** Opening INPUT FOR THIS TASK block **

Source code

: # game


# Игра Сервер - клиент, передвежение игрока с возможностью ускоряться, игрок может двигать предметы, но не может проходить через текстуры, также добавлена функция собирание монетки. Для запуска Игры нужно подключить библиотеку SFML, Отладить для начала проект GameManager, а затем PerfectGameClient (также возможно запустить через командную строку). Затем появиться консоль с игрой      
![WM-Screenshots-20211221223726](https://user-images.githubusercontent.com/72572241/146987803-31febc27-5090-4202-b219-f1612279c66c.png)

** Closing INPUT FOR THIS TASK block **
** Opening INPUT FOR THIS TASK block **

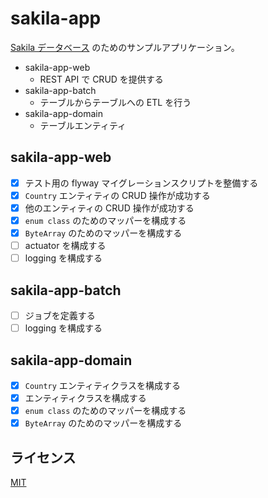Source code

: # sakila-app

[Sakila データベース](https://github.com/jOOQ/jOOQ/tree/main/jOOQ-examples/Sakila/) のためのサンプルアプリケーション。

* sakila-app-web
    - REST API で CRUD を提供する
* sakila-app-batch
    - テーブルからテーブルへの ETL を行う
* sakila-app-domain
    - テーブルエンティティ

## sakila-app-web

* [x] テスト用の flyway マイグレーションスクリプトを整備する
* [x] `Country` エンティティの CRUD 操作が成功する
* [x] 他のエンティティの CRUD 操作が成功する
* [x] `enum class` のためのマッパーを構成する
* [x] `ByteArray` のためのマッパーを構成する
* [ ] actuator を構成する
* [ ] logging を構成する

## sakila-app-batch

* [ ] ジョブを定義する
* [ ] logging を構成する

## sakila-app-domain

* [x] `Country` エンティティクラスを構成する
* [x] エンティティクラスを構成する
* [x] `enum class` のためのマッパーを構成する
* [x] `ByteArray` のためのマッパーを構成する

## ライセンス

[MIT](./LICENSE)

** Closing INPUT FOR THIS TASK block **
** Opening INPUT FOR THIS TASK block **

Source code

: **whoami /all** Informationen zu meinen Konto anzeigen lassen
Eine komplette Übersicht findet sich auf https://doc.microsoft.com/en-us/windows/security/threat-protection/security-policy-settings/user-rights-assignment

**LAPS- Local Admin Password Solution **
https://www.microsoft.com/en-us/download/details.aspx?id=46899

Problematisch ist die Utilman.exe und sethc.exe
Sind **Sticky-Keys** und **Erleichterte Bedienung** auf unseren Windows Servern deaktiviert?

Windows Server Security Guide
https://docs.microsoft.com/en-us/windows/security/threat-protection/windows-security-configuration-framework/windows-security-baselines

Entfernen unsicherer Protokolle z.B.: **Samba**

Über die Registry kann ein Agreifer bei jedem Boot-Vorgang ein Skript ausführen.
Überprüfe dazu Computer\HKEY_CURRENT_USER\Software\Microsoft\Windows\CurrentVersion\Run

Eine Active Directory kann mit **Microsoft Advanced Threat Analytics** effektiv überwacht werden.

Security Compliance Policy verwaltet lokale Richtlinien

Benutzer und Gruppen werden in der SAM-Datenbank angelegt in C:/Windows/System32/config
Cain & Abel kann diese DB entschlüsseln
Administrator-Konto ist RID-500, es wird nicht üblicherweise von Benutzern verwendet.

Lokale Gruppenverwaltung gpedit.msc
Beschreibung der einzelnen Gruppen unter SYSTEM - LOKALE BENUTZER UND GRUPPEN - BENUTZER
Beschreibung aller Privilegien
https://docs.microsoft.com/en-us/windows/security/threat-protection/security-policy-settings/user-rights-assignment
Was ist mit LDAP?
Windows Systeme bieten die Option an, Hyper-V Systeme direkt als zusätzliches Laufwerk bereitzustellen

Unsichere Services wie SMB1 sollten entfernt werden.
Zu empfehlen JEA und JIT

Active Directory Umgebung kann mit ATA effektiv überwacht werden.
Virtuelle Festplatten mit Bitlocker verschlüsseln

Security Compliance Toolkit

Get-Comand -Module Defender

** Closing INPUT FOR THIS TASK block **

**EXERCISE DETAILS**
Reproduce each line from the listing above that includes the word "CRUD".

**YOUR SOLUTION**
    - REST API で CRUD を提供する
* [x] `Country` エンティティの CRUD 操作が成功する
* [x] 他のエンティティの CRUD 操作が成功する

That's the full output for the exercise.